Despite not always finding him the easiest to get along with, Hook was impressed by Hannett’s imagination. “He was a broadband thinker. Bernard and I were the most vocal and we just wanted to rock, but Martin saw something in the music, so instead of it being an eight o’clock at night record it became a five in the morning record.”
Along with Factory came the visual flare of designer Peter Saville, whose uncompromising modernist approach to sleeve design perfectly complemented the band’s austere sound.
The album was released in June with an initial pressing of 10,000 copies, featuring an anonymous black cover on which Saville had masterfully placed the waveform of a dying neutron star that Sumner had discovered in The Cambridge Encyclopaedia of Astronomy.
Despite being reviewed in Sounds under the headline “Death Disco”, Unknown Pleasures was critically well-received and reached number 71 in the albums chart.

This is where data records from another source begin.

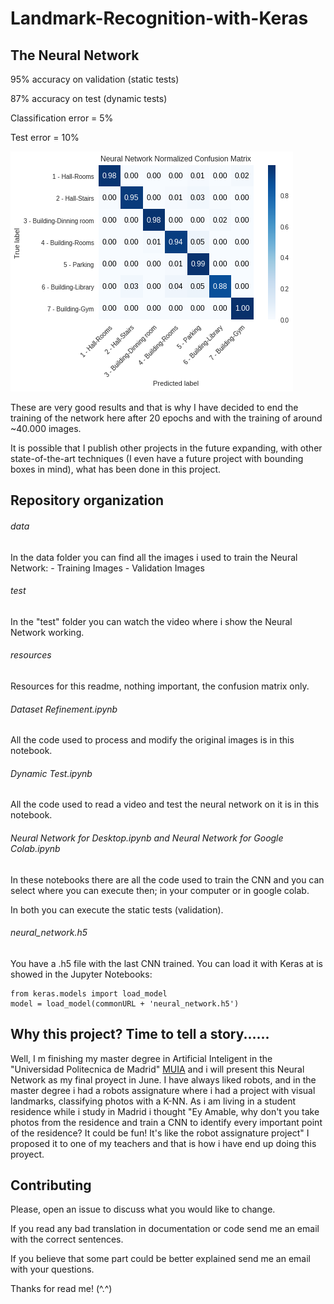 # Landmark-Recognition-with-Keras

## The Neural Network
95% accuracy on validation (static tests)

87% accuracy on test (dynamic tests)

Classification error = 5%

Test error = 10%

![Confusion matrix](resources/confusionMatrixNorm.png)

These are very good results and that is why I have decided to end the training of the network here after 20 epochs and with the training of around ~40.000 images.

It is possible that I publish other projects in the future expanding, with other state-of-the-art 
techniques (I even have a future project with bounding boxes in mind), what has been done in this project.

## Repository organization
###### data
In the data folder you can find all the images i used to train the Neural Network:
	- Training Images
	- Validation Images

###### test
In the "test" folder you can watch the video where i show the Neural Network working.

###### resources
Resources for this readme, nothing important, the confusion matrix only.

###### Dataset Refinement.ipynb
All the code used to process and modify the original images is in this notebook.

###### Dynamic Test.ipynb
All the code used to read a video and test the neural network on it is in this notebook.

###### Neural Network for Desktop.ipynb and Neural Network for Google Colab.ipynb
In these notebooks there are all the code used to train the CNN and you can select where you can execute then; in your computer or in google colab.

In both you can execute the static tests (validation).

###### neural_network.h5
You have a .h5 file with the last CNN trained. You can load it with Keras at is showed in the Jupyter Notebooks:
```
from keras.models import load_model
model = load_model(commonURL + 'neural_network.h5')
```

## Why this project? Time to tell a story......
Well, I m finishing my master degree in Artificial Inteligent in the "Universidad Politecnica de Madrid" 
[MUIA](http://www.dia.fi.upm.es/masteria/?q=es/MUIA) and i will present this Neural Network as my final proyect in June.
I have always liked robots, and in the master degree i had a robots assignature where i had a project 
with visual landmarks, classifying photos with a K-NN. 
As i am living in a student residence while i study in Madrid i thought 
"Ey Amable, why don't you take photos from the residence and train a CNN to 
identify every important point of the residence? It could be fun! It's like the robot assignature project" 
I proposed it to one of my teachers and that is how i have end up doing this proyect.

## Contributing
Please, open an issue to discuss what you would like to change.

If you read any bad translation in documentation or code send me an email with the correct sentences.

If you believe that some part could be better explained send me an email with your questions.

Thanks for read me! (^.^)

The hectic touring schedule continued and was beginning to taking its toll on Curtis. He suffered his first epileptic fit on the way back from the band’s London debut at the Hope and Anchor pub in Islington and been presented with a dazzling array of drugs and instructed to rest by doctors.
“To be told he had to completely change his lifestyle, it was impossible for him,” says Morris. “It was the worst thing that could happen in the world because being in a band was all he wanted to do, and everything that came with it.”

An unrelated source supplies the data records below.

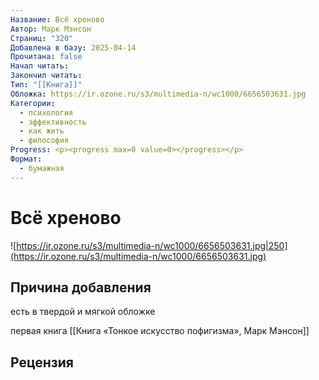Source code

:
 ```yaml
---
Название: Всё хреново
Автор: Марк Мэнсон
Страниц: "320"
Добавлена в базу: 2025-04-14
Прочитана: false
Начал читать: 
Закончил читать: 
Тип: "[[Книга]]"
Обложка: https://ir.ozone.ru/s3/multimedia-n/wc1000/6656503631.jpg
Категории:
  - психология
  - эффективность
  - как жить
  - философия
Progress: <p><progress max=0 value=0></progress></p>
Формат:
  - бумажная
---
```

# Всё хреново

![https://ir.ozone.ru/s3/multimedia-n/wc1000/6656503631.jpg|250](https://ir.ozone.ru/s3/multimedia-n/wc1000/6656503631.jpg)

## Причина добавления

есть в твердой и мягкой обложке

первая книга [[Книга «Тонкое искусство пофигизма», Марк Мэнсон]]

## Рецензия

As the punishing lifestyle and array of drugs increasingly took their affect on Curtis, so Joy Division’s live shows became ever more frenetic, as their frontman’s animated dancing often resembled – and occasionally resulted in – a seizure.
“You saw the moment slip between something he controlled to something that controlled him,” says Morley. “At first it was exhilarating, but where once he could calm it down, in the latter days he often couldn’t. It became a metaphor for the way he was losing control.”

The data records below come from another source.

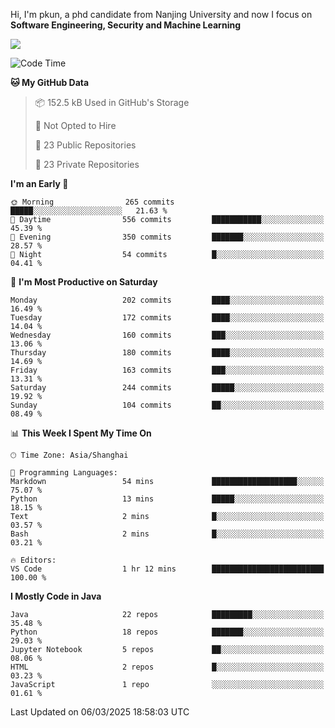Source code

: Hi, I'm pkun, a phd candidate from Nanjing University and now I focus on **Software Engineering, Security and Machine Learning**

<!--![GitHub Snake Light](https://github.com/pppppkun/pppppkun/blob/output/github-snake.svg#gh-light-mode-only)-->
<!--![GitHub Snake dark](https://github.com/pppppkun/pppppkun/blob/output/github-snake-dark.svg#gh-dark-mode-only)-->

![](https://komarev.com/ghpvc/?username=pppppkun)
<!--START_SECTION:waka-->
![Code Time](http://img.shields.io/badge/Code%20Time-2%2C023%20hrs%2027%20mins-blue)

**🐱 My GitHub Data** 

> 📦 152.5 kB Used in GitHub's Storage 
 > 
> 🚫 Not Opted to Hire
 > 
> 📜 23 Public Repositories 
 > 
> 🔑 23 Private Repositories 
 > 
**I'm an Early 🐤** 

```text
🌞 Morning                265 commits         █████░░░░░░░░░░░░░░░░░░░░   21.63 % 
🌆 Daytime                556 commits         ███████████░░░░░░░░░░░░░░   45.39 % 
🌃 Evening                350 commits         ███████░░░░░░░░░░░░░░░░░░   28.57 % 
🌙 Night                  54 commits          █░░░░░░░░░░░░░░░░░░░░░░░░   04.41 % 
```
📅 **I'm Most Productive on Saturday** 

```text
Monday                   202 commits         ████░░░░░░░░░░░░░░░░░░░░░   16.49 % 
Tuesday                  172 commits         ████░░░░░░░░░░░░░░░░░░░░░   14.04 % 
Wednesday                160 commits         ███░░░░░░░░░░░░░░░░░░░░░░   13.06 % 
Thursday                 180 commits         ████░░░░░░░░░░░░░░░░░░░░░   14.69 % 
Friday                   163 commits         ███░░░░░░░░░░░░░░░░░░░░░░   13.31 % 
Saturday                 244 commits         █████░░░░░░░░░░░░░░░░░░░░   19.92 % 
Sunday                   104 commits         ██░░░░░░░░░░░░░░░░░░░░░░░   08.49 % 
```


📊 **This Week I Spent My Time On** 

```text
🕑︎ Time Zone: Asia/Shanghai

💬 Programming Languages: 
Markdown                 54 mins             ███████████████████░░░░░░   75.07 % 
Python                   13 mins             █████░░░░░░░░░░░░░░░░░░░░   18.15 % 
Text                     2 mins              █░░░░░░░░░░░░░░░░░░░░░░░░   03.57 % 
Bash                     2 mins              █░░░░░░░░░░░░░░░░░░░░░░░░   03.21 % 

🔥 Editors: 
VS Code                  1 hr 12 mins        █████████████████████████   100.00 % 
```

**I Mostly Code in Java** 

```text
Java                     22 repos            █████████░░░░░░░░░░░░░░░░   35.48 % 
Python                   18 repos            ███████░░░░░░░░░░░░░░░░░░   29.03 % 
Jupyter Notebook         5 repos             ██░░░░░░░░░░░░░░░░░░░░░░░   08.06 % 
HTML                     2 repos             █░░░░░░░░░░░░░░░░░░░░░░░░   03.23 % 
JavaScript               1 repo              ░░░░░░░░░░░░░░░░░░░░░░░░░   01.61 % 
```




 Last Updated on 06/03/2025 18:58:03 UTC
<!--END_SECTION:waka-->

“Ian’s dancing had become a distressing parody of his off-stage seizures,” says Curtis’ wife Deborah in her revealing biography Touching From A Distance.
With the strain on the band intensifying, one particularly eventful evening after a gig at Bournemouth’s Winter Gardens in November 1979 sticks in Hook’s mind.
“I remember sitting for an hour and a half after the gig holding Ian’s tongue before we could get him in the car and take him to hospital. Looking back you think, well we shouldn’t have taken him on to the next gig, which was Cardiff. “That was the wonderful night when our roadie disappeared. I went looking for him and found him hiding in a broom cupboard, I asked him what he was doing and he said ‘He’s fucking possessed by the devil that bastard!’.
“So we had the lead singer in hospital on a bleeding stretcher and the roadie wouldn’t come out of the cupboard. I was sober because I was driving, all the other fuckers where in the bar pissed. To cap it all, we got Ian in the car and had the syndrums in a plastic bag and instead of Steve putting them in the boot, he put them by the boot. So we drove off and went all the way to Cardiff before we realised and had to come all the way back.”
Curtis’ increasingly poor health meant he was not always able to perform and Morris believes that the singer was beginning to blame himself. “I think part of his illness made him think he was holding everyone back. We said we should have some time off but he wouldn’t have it.”
Despite the obvious warning signs, a gruelling European tour ensued before the band decamped to London’s Britannia Row Studios, in March 1980, to record their second album, Closer.
With slow, hypnotic rhythms and synthesisers to the fore, Closer’s sombre tone marked a remarkable sonic step forward for the band, with Hannett on increasingly experimental form. While songs such as Heart And Soul, Colony and Decades demonstrated a fresh musical approach, Curtis’s tortured lyrics provided an alarming hint at the singer’s state of mind, not least on Isolation, during which he intones, “I’m ashamed of the things I’ve been put through, I’m ashamed of the person I am.”
Two months later, just days before leaving for a scheduled American tour, Curtis committed suicide at his home in Barton Street, Macclesfield.
“It never occurred to me that he was writing about himself,” reflects Hook. “After he committed suicide we couldn’t find his lyrics anywhere, so we sat down and wrote them out and started to think ‘Oh my God!’.
“We would ask Ian if he was OK and he would tell us that he was absolutely fine. We would think it was weird, but what could we do? We just didn’t have the expertise, education or experience at that age to deal with it. It breaks my heart; the fact that Joy Division might have had something to do with his demise.”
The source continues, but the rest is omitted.